Ok, I understand from a community vs paid version why you initially set the MFA options in the community version to not allowed to be forced on. However, in today’s world where 2FA is the next layer of security for everything it doesn’t make sense not to allow admins on the community version not to enforce it.
Just think of it this way, if any company decided to not pay for Passbolt because the CFO and CEO are too cheap, and some hacker manages to gain access to their passwords lists it could look very bad in the consumer’s eye. The best thing to do would either provide MFA/Duo with the enforcement option in the community version or remove it all together and only provide it as an option in the paid version.
Hello @3GLighting,
Thanks for sharing your valuable feedback.
if any company decided to not pay for Passbolt because the CFO and CEO are too cheap, and some hacker manages to gain access to their passwords lists it could look very bad in the consumer’s eye
I have to say that Passbolt is already MFA by default, because you have to provide the recovery kit which is the private key and you have to know the passphrase associated to it. It means that you have the knowledge factor which is the passphrase and you have the possession factor which is the private key.
On top of that, we’ve implemented MFA e.g. with TOTP, YubiKey or DUO as you were mentioning, currently in the PRO version with MFA Policy we give the choices to administrator to prompt their users in order for them to configure MFA. However, we are not enforcing it. Users are still able to opt-out but they will be reminded every time they logging in.
A potential workaround would be for the administrators running Passbolt CE to monitor that their users enabled MFA from the Users workspace. It could also be an internal policy.
As of July 1st MS will be enforcing MFA on their 365 to all clients. I am sure you will see other vendors doing the same.
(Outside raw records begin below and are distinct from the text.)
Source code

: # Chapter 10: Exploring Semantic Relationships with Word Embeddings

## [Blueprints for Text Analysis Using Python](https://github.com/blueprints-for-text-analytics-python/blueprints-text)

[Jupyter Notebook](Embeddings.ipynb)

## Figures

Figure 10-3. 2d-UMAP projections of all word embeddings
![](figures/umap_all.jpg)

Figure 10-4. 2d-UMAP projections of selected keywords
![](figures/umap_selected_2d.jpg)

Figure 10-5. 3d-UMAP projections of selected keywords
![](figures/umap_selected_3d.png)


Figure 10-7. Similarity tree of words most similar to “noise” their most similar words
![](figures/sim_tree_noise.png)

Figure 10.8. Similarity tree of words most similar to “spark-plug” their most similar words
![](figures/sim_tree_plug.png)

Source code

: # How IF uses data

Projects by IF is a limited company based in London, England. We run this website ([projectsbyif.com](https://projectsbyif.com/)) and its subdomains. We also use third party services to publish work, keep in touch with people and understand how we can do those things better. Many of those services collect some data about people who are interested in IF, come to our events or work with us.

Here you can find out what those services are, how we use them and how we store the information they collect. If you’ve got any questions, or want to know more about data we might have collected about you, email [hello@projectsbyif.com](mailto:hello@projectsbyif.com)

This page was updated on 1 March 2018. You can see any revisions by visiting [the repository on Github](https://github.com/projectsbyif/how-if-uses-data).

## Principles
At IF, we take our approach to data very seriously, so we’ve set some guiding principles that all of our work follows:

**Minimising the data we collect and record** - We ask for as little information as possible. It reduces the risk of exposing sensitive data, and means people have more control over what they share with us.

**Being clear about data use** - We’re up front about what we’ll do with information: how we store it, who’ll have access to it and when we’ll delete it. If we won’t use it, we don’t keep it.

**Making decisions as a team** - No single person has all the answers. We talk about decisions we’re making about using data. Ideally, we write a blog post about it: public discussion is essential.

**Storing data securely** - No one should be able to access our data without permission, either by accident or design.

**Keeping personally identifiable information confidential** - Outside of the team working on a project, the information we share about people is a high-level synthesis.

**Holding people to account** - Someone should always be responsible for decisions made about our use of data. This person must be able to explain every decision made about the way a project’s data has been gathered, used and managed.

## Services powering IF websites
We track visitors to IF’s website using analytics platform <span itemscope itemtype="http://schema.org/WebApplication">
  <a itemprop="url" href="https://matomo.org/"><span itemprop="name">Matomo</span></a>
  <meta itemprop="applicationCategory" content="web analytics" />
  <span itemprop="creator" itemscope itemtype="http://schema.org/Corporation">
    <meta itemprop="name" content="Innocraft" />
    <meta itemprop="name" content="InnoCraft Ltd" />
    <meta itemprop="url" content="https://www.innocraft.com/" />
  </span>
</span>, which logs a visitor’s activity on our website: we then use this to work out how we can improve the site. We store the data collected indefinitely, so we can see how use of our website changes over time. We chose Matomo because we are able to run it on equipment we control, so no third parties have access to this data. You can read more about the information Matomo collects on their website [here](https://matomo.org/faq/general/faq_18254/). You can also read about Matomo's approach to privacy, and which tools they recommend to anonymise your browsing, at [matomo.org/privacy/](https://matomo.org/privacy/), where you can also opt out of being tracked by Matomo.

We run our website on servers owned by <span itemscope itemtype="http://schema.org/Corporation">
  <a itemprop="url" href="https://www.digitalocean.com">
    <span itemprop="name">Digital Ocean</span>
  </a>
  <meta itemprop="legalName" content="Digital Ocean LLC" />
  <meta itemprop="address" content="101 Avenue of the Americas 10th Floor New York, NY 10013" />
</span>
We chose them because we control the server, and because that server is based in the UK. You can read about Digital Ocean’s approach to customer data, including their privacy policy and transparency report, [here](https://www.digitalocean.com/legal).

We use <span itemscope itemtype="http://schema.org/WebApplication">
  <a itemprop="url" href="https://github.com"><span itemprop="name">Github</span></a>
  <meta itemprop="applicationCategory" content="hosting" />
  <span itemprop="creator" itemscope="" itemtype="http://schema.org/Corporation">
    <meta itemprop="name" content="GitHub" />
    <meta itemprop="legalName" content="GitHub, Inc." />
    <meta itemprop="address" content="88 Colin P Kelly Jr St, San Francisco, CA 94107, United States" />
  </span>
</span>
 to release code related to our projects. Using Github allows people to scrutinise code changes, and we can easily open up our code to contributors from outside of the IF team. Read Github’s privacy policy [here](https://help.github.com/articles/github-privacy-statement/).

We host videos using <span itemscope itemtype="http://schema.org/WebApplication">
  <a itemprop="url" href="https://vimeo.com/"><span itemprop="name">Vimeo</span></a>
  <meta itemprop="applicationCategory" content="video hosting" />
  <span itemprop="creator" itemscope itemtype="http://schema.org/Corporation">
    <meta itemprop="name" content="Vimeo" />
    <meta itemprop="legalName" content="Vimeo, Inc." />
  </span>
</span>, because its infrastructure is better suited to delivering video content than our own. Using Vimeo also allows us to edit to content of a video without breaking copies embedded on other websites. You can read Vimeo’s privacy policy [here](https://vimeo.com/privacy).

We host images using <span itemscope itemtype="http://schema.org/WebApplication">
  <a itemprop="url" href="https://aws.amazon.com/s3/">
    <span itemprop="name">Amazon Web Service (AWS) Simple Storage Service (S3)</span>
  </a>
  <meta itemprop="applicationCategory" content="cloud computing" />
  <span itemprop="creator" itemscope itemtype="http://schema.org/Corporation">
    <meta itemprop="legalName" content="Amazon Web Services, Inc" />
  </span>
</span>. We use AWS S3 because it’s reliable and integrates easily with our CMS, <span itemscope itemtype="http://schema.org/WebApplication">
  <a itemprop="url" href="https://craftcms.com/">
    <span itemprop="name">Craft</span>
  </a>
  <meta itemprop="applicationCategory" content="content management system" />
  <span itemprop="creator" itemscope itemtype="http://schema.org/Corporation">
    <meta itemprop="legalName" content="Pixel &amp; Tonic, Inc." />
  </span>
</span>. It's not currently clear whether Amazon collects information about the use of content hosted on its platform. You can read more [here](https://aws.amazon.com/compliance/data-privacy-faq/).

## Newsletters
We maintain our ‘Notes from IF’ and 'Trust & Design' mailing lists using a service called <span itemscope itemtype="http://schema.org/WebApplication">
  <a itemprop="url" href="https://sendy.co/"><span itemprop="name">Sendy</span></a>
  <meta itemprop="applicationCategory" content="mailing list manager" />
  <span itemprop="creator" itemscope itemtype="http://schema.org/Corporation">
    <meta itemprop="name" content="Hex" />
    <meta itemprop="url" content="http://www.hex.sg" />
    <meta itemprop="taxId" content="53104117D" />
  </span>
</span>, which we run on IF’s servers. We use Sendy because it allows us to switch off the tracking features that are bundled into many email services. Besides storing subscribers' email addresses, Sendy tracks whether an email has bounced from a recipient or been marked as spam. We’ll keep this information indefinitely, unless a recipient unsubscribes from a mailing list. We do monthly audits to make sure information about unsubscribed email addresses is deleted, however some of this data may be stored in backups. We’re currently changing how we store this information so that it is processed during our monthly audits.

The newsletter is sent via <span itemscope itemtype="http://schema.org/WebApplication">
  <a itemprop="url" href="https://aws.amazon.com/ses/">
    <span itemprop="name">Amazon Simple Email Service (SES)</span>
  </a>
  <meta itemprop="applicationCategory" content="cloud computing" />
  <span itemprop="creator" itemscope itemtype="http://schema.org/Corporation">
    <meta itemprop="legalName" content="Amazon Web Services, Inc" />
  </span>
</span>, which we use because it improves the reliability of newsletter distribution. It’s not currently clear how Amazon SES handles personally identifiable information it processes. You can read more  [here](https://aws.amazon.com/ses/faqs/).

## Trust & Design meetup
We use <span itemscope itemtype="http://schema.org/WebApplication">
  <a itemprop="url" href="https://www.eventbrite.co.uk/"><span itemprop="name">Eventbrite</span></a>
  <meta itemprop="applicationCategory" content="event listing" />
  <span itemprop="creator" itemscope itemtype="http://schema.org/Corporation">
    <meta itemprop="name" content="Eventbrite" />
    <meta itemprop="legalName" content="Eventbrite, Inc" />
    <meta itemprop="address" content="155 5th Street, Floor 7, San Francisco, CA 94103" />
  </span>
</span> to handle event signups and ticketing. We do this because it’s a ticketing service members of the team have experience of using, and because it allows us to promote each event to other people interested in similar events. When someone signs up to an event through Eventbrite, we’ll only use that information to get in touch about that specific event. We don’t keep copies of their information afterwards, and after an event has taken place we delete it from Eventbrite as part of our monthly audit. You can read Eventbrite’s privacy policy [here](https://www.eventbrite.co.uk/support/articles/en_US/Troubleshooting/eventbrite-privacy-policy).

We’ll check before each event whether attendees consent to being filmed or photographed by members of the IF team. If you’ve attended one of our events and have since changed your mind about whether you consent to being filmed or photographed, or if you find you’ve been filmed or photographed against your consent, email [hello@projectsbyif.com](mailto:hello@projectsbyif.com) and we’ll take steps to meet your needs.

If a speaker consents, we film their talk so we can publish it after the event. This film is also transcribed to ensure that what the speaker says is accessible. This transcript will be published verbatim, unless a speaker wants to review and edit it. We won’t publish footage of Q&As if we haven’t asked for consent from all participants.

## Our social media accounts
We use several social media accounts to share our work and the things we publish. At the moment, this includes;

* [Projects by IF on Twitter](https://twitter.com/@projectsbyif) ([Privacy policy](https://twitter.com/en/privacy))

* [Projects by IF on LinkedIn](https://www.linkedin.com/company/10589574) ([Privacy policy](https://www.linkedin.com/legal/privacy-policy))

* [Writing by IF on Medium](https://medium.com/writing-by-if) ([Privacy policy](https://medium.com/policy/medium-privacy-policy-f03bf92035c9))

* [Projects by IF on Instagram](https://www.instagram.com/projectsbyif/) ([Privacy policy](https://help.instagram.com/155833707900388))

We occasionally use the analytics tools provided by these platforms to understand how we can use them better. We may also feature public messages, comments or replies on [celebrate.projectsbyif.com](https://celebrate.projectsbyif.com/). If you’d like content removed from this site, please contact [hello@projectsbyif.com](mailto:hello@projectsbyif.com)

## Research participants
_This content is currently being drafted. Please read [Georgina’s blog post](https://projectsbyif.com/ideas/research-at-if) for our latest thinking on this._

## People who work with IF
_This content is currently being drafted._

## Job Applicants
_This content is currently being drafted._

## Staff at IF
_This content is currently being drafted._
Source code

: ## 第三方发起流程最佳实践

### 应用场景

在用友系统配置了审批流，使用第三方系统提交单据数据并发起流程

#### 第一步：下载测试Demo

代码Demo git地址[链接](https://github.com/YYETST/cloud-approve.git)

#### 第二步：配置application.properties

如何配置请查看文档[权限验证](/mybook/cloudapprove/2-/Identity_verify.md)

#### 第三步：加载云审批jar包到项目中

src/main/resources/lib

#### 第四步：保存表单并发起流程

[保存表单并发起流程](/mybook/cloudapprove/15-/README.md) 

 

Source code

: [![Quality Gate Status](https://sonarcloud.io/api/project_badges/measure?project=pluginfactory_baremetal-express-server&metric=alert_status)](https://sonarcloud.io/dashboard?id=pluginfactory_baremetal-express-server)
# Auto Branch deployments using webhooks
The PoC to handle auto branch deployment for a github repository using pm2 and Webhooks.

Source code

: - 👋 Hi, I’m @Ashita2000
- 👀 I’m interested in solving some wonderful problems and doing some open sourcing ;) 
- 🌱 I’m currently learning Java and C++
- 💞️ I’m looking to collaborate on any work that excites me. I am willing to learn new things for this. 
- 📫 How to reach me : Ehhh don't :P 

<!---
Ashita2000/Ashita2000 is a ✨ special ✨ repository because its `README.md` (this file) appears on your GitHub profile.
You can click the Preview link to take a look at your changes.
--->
Here as our office if an employee decides they won’t want to use MFA to get their 365 emails, then all they get is internal company email access nothing external since a lot of Systems Admins don’t know how to manage their 365 limiting the risk access from the outside it makes sense why MS wants to enforce.
And maybe I was also using a too strong of word I meant ideally prompt users to start using but make so they continue to be prompted that they bug the Systems Admin who reminds them why it’s important to have it.